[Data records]
Start of Block

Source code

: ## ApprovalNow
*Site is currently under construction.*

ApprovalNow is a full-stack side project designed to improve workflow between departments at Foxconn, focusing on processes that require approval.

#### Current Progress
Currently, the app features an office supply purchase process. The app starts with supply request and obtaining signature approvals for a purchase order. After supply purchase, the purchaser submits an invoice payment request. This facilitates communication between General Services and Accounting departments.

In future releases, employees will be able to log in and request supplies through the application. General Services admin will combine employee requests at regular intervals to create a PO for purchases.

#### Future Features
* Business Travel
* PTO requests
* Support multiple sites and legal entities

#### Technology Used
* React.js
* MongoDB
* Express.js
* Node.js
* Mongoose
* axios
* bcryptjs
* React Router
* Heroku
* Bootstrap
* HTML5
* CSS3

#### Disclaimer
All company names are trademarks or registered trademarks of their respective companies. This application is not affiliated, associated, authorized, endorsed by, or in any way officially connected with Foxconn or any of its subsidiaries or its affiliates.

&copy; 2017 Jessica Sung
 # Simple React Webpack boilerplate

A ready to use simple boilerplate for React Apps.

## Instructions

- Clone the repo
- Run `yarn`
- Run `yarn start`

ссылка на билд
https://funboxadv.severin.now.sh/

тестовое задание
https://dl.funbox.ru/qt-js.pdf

End of Block

● **Aim of the task**
The records above must be retyped in full, exactly.

● **Answer area**
Source code

: ## ApprovalNow
*Site is currently under construction.*

ApprovalNow is a full-stack side project designed to improve workflow between departments at Foxconn, focusing on processes that require approval.

#### Current Progress
Currently, the app features an office supply purchase process. The app starts with supply request and obtaining signature approvals for a purchase order. After supply purchase, the purchaser submits an invoice payment request. This facilitates communication between General Services and Accounting departments.

In future releases, employees will be able to log in and request supplies through the application. General Services admin will combine employee requests at regular intervals to create a PO for purchases.

#### Future Features
* Business Travel
* PTO requests
* Support multiple sites and legal entities

#### Technology Used
* React.js
* MongoDB
* Express.js
* Node.js
* Mongoose
* axios
* bcryptjs
* React Router
* Heroku
* Bootstrap
* HTML5
* CSS3

#### Disclaimer
All company names are trademarks or registered trademarks of their respective companies. This application is not affiliated, associated, authorized, endorsed by, or in any way officially connected with Foxconn or any of its subsidiaries or its affiliates.

&copy; 2017 Jessica Sung
 # Simple React Webpack boilerplate

A ready to use simple boilerplate for React Apps.

## Instructions

- Clone the repo
- Run `yarn`
- Run `yarn start`

ссылка на билд
https://funboxadv.severin.now.sh/

тестовое задание
https://dl.funbox.ru/qt-js.pdf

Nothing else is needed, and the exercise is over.